- EXERCISE INSTRUCTIONS
Every entry, from first to last, is to be retyped without any alteration.

- Dataset entries

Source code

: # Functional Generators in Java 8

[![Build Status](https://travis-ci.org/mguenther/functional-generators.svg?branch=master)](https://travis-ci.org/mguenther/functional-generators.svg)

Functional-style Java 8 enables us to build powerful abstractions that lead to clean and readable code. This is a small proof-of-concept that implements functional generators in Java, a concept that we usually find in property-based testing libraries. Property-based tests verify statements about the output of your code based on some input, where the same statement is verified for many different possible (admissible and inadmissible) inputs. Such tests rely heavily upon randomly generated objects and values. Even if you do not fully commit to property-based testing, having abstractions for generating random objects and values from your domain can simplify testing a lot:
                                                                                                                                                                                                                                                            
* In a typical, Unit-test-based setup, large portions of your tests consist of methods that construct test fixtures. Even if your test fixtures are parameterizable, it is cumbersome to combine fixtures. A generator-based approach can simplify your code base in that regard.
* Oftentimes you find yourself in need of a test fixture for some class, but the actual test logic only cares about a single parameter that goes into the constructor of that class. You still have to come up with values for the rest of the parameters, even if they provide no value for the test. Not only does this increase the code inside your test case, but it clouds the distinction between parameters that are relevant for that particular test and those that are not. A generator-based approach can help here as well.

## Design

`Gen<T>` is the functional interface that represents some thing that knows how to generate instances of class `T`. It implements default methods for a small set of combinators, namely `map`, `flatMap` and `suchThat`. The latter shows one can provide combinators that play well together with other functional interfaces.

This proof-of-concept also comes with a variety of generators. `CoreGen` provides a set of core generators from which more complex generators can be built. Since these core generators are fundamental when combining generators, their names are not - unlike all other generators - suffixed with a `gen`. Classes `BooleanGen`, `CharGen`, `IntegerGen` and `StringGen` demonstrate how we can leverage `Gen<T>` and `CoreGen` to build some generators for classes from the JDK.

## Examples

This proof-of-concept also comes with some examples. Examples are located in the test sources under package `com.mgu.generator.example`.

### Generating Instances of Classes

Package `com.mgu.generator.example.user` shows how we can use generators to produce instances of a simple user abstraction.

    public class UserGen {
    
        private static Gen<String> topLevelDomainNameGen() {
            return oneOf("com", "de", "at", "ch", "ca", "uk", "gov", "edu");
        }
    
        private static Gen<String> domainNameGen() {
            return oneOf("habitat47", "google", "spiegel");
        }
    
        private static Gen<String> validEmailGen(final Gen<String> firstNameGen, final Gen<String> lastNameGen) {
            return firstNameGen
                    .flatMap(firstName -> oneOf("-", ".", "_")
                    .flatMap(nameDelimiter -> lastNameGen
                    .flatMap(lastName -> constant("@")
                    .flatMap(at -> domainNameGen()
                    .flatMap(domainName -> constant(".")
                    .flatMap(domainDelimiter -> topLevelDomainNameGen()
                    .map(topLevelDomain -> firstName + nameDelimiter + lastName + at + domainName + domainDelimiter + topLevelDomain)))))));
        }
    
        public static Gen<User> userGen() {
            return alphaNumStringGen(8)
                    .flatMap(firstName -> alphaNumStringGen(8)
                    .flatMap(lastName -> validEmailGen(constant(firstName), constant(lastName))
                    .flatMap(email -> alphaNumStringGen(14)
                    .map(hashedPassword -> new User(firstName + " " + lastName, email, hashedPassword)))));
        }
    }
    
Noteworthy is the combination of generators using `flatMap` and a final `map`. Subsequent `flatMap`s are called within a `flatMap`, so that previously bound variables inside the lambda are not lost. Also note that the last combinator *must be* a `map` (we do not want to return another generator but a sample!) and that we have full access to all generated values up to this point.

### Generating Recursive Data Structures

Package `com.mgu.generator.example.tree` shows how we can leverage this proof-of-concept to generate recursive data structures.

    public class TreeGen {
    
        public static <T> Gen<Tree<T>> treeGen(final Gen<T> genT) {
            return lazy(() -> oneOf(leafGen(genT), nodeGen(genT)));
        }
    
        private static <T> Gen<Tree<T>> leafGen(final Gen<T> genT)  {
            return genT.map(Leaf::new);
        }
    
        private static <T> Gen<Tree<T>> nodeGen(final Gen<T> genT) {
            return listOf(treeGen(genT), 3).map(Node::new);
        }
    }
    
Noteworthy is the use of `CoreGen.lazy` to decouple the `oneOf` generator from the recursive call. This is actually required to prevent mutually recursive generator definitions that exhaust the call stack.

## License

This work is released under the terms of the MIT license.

- TASK RESPONSE
Source code

: # Functional Generators in Java 8

[![Build Status](https://travis-ci.org/mguenther/functional-generators.svg?branch=master)](https://travis-ci.org/mguenther/functional-generators.svg)

Functional-style Java 8 enables us to build powerful abstractions that lead to clean and readable code. This is a small proof-of-concept that implements functional generators in Java, a concept that we usually find in property-based testing libraries. Property-based tests verify statements about the output of your code based on some input, where the same statement is verified for many different possible (admissible and inadmissible) inputs. Such tests rely heavily upon randomly generated objects and values. Even if you do not fully commit to property-based testing, having abstractions for generating random objects and values from your domain can simplify testing a lot:
                                                                                                                                                                                                                                                            
* In a typical, Unit-test-based setup, large portions of your tests consist of methods that construct test fixtures. Even if your test fixtures are parameterizable, it is cumbersome to combine fixtures. A generator-based approach can simplify your code base in that regard.
* Oftentimes you find yourself in need of a test fixture for some class, but the actual test logic only cares about a single parameter that goes into the constructor of that class. You still have to come up with values for the rest of the parameters, even if they provide no value for the test. Not only does this increase the code inside your test case, but it clouds the distinction between parameters that are relevant for that particular test and those that are not. A generator-based approach can help here as well.

## Design

`Gen<T>` is the functional interface that represents some thing that knows how to generate instances of class `T`. It implements default methods for a small set of combinators, namely `map`, `flatMap` and `suchThat`. The latter shows one can provide combinators that play well together with other functional interfaces.

This proof-of-concept also comes with a variety of generators. `CoreGen` provides a set of core generators from which more complex generators can be built. Since these core generators are fundamental when combining generators, their names are not - unlike all other generators - suffixed with a `gen`. Classes `BooleanGen`, `CharGen`, `IntegerGen` and `StringGen` demonstrate how we can leverage `Gen<T>` and `CoreGen` to build some generators for classes from the JDK.

## Examples

This proof-of-concept also comes with some examples. Examples are located in the test sources under package `com.mgu.generator.example`.

### Generating Instances of Classes

Package `com.mgu.generator.example.user` shows how we can use generators to produce instances of a simple user abstraction.

    public class UserGen {
    
        private static Gen<String> topLevelDomainNameGen() {
            return oneOf("com", "de", "at", "ch", "ca", "uk", "gov", "edu");
        }
    
        private static Gen<String> domainNameGen() {
            return oneOf("habitat47", "google", "spiegel");
        }
    
        private static Gen<String> validEmailGen(final Gen<String> firstNameGen, final Gen<String> lastNameGen) {
            return firstNameGen
                    .flatMap(firstName -> oneOf("-", ".", "_")
                    .flatMap(nameDelimiter -> lastNameGen
                    .flatMap(lastName -> constant("@")
                    .flatMap(at -> domainNameGen()
                    .flatMap(domainName -> constant(".")
                    .flatMap(domainDelimiter -> topLevelDomainNameGen()
                    .map(topLevelDomain -> firstName + nameDelimiter + lastName + at + domainName + domainDelimiter + topLevelDomain)))))));
        }
    
        public static Gen<User> userGen() {
            return alphaNumStringGen(8)
                    .flatMap(firstName -> alphaNumStringGen(8)
                    .flatMap(lastName -> validEmailGen(constant(firstName), constant(lastName))
                    .flatMap(email -> alphaNumStringGen(14)
                    .map(hashedPassword -> new User(firstName + " " + lastName, email, hashedPassword)))));
        }
    }
    
Noteworthy is the combination of generators using `flatMap` and a final `map`. Subsequent `flatMap`s are called within a `flatMap`, so that previously bound variables inside the lambda are not lost. Also note that the last combinator *must be* a `map` (we do not want to return another generator but a sample!) and that we have full access to all generated values up to this point.

### Generating Recursive Data Structures

Package `com.mgu.generator.example.tree` shows how we can leverage this proof-of-concept to generate recursive data structures.

    public class TreeGen {
    
        public static <T> Gen<Tree<T>> treeGen(final Gen<T> genT) {
            return lazy(() -> oneOf(leafGen(genT), nodeGen(genT)));
        }
    
        private static <T> Gen<Tree<T>> leafGen(final Gen<T> genT)  {
            return genT.map(Leaf::new);
        }
    
        private static <T> Gen<Tree<T>> nodeGen(final Gen<T> genT) {
            return listOf(treeGen(genT), 3).map(Node::new);
        }
    }
    
Noteworthy is the use of `CoreGen.lazy` to decouple the `oneOf` generator from the recursive call. This is actually required to prevent mutually recursive generator definitions that exhaust the call stack.

## License

This work is released under the terms of the MIT license.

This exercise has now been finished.